L'une des illustratrices de la campagne de pub, Loveis Wise, a réagi sur Instagram à cette interdiction : "Premièrement, C'EST QUOI CE BORDEL, MTA ? Est-ce que vous pouvez imaginer qu'une magnifique campagne créée pour montrer la positivité du sexe et l'amour de soi-même, sans être ouvertement sexuelle, soit rejetée EN 2018 pour "matériel sexuel obscène", mais des campagnes à propos des dysfonctionnement érectiles masculins peuvent toujours être placées dans le métro ou dans l'espace public ?".

Elle explique plus tard au Huffington Post, : "Nous avons besoin de plus d'images positives sur le sexe, surtout parce que des pans de la société nous enseignent encore à avoir honte de notre auto-plaisir."

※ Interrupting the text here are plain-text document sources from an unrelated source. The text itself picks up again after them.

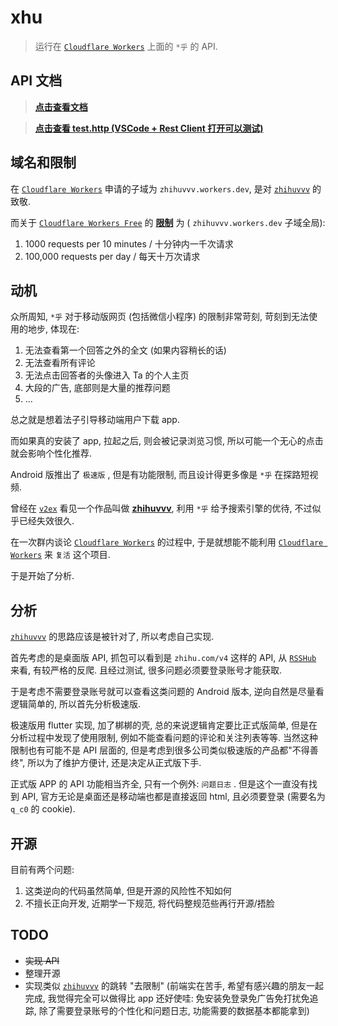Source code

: # xhu

> 运行在 [`Cloudflare Workers`](https://workers.dev) 上面的 `*乎` 的 API.

## API 文档

> [**点击查看文档**](./APIDoc.md)

> [**点击查看 test.http (VSCode + Rest Client 打开可以测试)**](./test.http) 


## 域名和限制 

在 [`Cloudflare Workers`](https://workers.dev) 申请的子域为 `zhihuvvv.workers.dev`, 是对 [`zhihuvvv`](zhihuvvv.com) 的致敬.

而关于 [`Cloudflare Workers Free`](https://workers.dev) 的 [**限制**](https://developers.cloudflare.com/workers/about/limits/) 为 ( `zhihuvvv.workers.dev` 子域全局):

1. 1000 requests per 10 minutes / 十分钟内一千次请求
2. 100,000 requests per day / 每天十万次请求


## 动机 

众所周知, `*乎` 对于移动版网页 (包括微信小程序) 的限制非常苛刻, 苛刻到无法使用的地步, 体现在: 

1. 无法查看第一个回答之外的全文 (如果内容稍长的话)
2. 无法查看所有评论
3. 无法点击回答者的头像进入 Ta 的个人主页
4. 大段的广告, 底部则是大量的推荐问题
5. ...

总之就是想着法子引导移动端用户下载 app. 

而如果真的安装了 app, 拉起之后, 则会被记录浏览习惯, 所以可能一个无心的点击就会影响个性化推荐.

Android 版推出了 `极速版` , 但是有功能限制, 而且设计得更多像是 `*乎` 在探路短视频.

曾经在 [`v2ex`](https://www.v2ex.com/t/520509) 看见一个作品叫做 [**zhihuvvv**](zhihuvvv.com), 利用 `*乎` 给予搜索引擎的优待, 不过似乎已经失效很久. 

在一次群内谈论 [`Cloudflare Workers`](https://workers.dev) 的过程中, 于是就想能不能利用 [`Cloudflare Workers`](https://workers.dev) 来 `复活` 这个项目.  

于是开始了分析. 

## 分析  

[`zhihuvvv`](zhihuvvv.com) 的思路应该是被针对了, 所以考虑自己实现. 

首先考虑的是桌面版 API, 抓包可以看到是 `zhihu.com/v4` 这样的 API, 从 [`RSSHub`](https://docs.rsshub.app/social-media.html#%E7%9F%A5%E4%B9%8E) 来看, 有较严格的反爬. 且经过测试, 很多问题必须要登录账号才能获取. 

于是考虑不需要登录账号就可以查看这类问题的 Android 版本, 逆向自然是尽量看逻辑简单的, 所以首先分析极速版. 

极速版用 flutter 实现, 加了梆梆的壳, 总的来说逻辑肯定要比正式版简单, 但是在分析过程中发现了使用限制, 例如不能查看问题的评论和关注列表等等. 当然这种限制也有可能不是 API 层面的, 但是考虑到很多公司类似极速版的产品都"不得善终", 所以为了维护方便计, 还是决定从正式版下手. 

正式版 APP 的 API 功能相当齐全, 只有一个例外: `问题日志` . 但是这个一直没有找到 API, 官方无论是桌面还是移动端也都是直接返回 html, 且必须要登录 (需要名为 `q_c0` 的 cookie). 

## 开源 

目前有两个问题: 

1. 这类逆向的代码虽然简单, 但是开源的风险性不知如何 
2. 不擅长正向开发, 近期学一下规范, 将代码整规范些再行开源/捂脸  


## TODO 
 
- ~~实现 API~~ 
- 整理开源
- 实现类似 [`zhihuvvv`](zhihuvvv.com) 的跳转 "去限制" (前端实在苦手, 希望有感兴趣的朋友一起完成, 我觉得完全可以做得比 app 还好使哇: 免安装免登录免广告免打扰免追踪, 除了需要登录账号的个性化和问题日志, 功能需要的数据基本都能拿到)


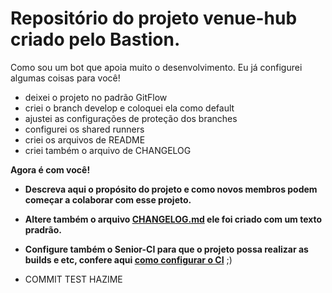 # Repositório do projeto venue-hub criado pelo Bastion.

Como sou um bot que apoia muito o desenvolvimento. Eu já configurei algumas coisas para você!

- deixei o projeto no padrão GitFlow
- criei o branch develop e coloquei ela como default
- ajustei as configurações de proteção dos branches
- configurei os shared runners
- criei os arquivos de README
- criei também o arquivo de CHANGELOG

**Agora é com você!**

- **Descreva aqui o propósito do projeto e como novos membros podem começar a colaborar com esse projeto.**
- **Altere também o arquivo [CHANGELOG.md](CHANGELOG.md) ele foi criado com um texto pradrão.**
- **Configure também o Senior-CI para que o projeto possa realizar as builds e etc, confere aqui [como configurar o CI](https://wiki.senior.com.br/pt-br/DevSecOps/Senior-CI)** ;)


- COMMIT TEST HAZIME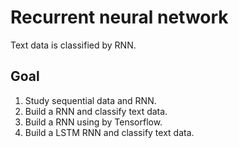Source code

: # Recurrent neural network

Text data is classified by RNN.

## Goal

1. Study sequential data and RNN.
2. Build a RNN and classify text data.
3. Build a RNN using by Tensorflow.
4. Build a LSTM RNN and classify text data.
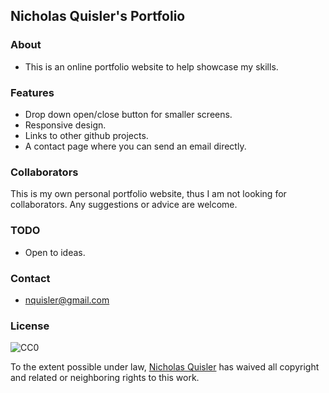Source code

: ## Nicholas Quisler's Portfolio

### About
- This is an online portfolio website to help showcase my skills.

### Features 
- Drop down open/close button for smaller screens.
- Responsive design.
- Links to other github projects.
- A contact page where you can send an email directly.

### Collaborators
This is my own personal portfolio website, thus I am not looking for collaborators. Any suggestions or advice are welcome.

### TODO
- Open to ideas.

### Contact
- nquisler@gmail.com

### License

![CC0](https://licensebuttons.net/p/zero/1.0/88x31.png)

To the extent possible under law, [Nicholas Quisler](https://nicholasquisler.github.io/) has waived all copyright and related or neighboring rights to this work.
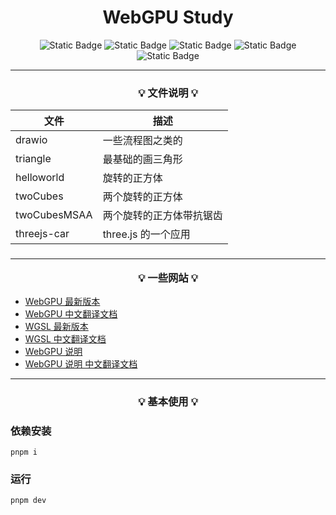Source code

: <h1 align="center">WebGPU Study</h1>

<div align="center">

![Static Badge](https://img.shields.io/badge/chrome-113+-green)
![Static Badge](https://img.shields.io/badge/pnpm-8.2.0-8A2BE2)
![Static Badge](https://img.shields.io/badge/typescript-5.0.4-orange)
![Static Badge](https://img.shields.io/badge/gl--matrix-3.4.3-orange)
![Static Badge](https://img.shields.io/badge/vite-4.3.2-blue)

</div>

<hr/>

<h3 align="center">

💡 **文件说明** 💡

</h3>

| 文件         | 描述                     |
| ------------ | ------------------------ |
| drawio       | 一些流程图之类的         |
| triangle     | 最基础的画三角形         |
| helloworld   | 旋转的正方体             |
| twoCubes     | 两个旋转的正方体         |
| twoCubesMSAA | 两个旋转的正方体带抗锯齿 |
| threejs-car  | three.js 的一个应用      |

<h3 align="center">

<hr/>

💡 **一些网站** 💡

</h3>

- [WebGPU 最新版本](https://www.w3.org/TR/webgpu/)
- [WebGPU 中文翻译文档](https://www.orillusion.com/zh/webgpu.html)
- [WGSL 最新版本](https://www.w3.org/TR/WGSL/)
- [WGSL 中文翻译文档](https://www.orillusion.com/zh/wgsl.html)
- [WebGPU 说明](https://gpuweb.github.io/gpuweb/explainer/)
- [WebGPU 说明 中文翻译文档](https://www.orillusion.com/zh/explainer.html)

<hr/>

<h3 align="center">

<h3 align="center">

💡 **基本使用** 💡

</h3>

### 依赖安装

`pnpm i`

### 运行

`pnpm dev`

Une autre des artistes, Liu-Wong rigole doucement : "Comment des pilules pour soigner le dysfonctionnement érectile, des publicités pour des augmentations mammaires [...] sont moins sexuellement explicites que de l'art illustré qui ne dépeint aucune nudité, pas d'actes sexuels et présente seulement discrètement des objets qu'il faudrait que vous soyez plus vieux pour identifier de toutes façons [...] La plupart des enfants de dix ans ne savent pas ce que sont des chapelets thaïs mais ils peuvent sûrement lire les mots "dysfonctionnement érectile"".

Le cas de cette campagne interdite de métro n'est pas isolé : en Angleterre, il y avait eu le fameux "beach body ready" (corps prêt pour la plage) d'une marque de complément alimentaire en 2015, mais pas plus tard que l'année dernière, une pub pour des collants sur laquelle apparaît une danseuse de dos mais topless s'était faite recaler par le métro de Londres. Pas un bout de sein, mais un peu trop de peau à leur goût. En novembre 2017 c'est une pub représentant des dessins où l'on voit les règles qui choquaient les usagers du métro de Stockholm.

Bref, un étalage de peau et de corps féminin par les hommes et pour les hommes, cela passe. Mais la célébration du corps féminin par des femmes n'est pas possible. Il est temps de changer les représentations des femmes dans les pubs. Pour le sentiment que les femmes ont d'elles-mêmes mais aussi pour l'image qu'on leur renvoie en permanence et à longueur d'affiches.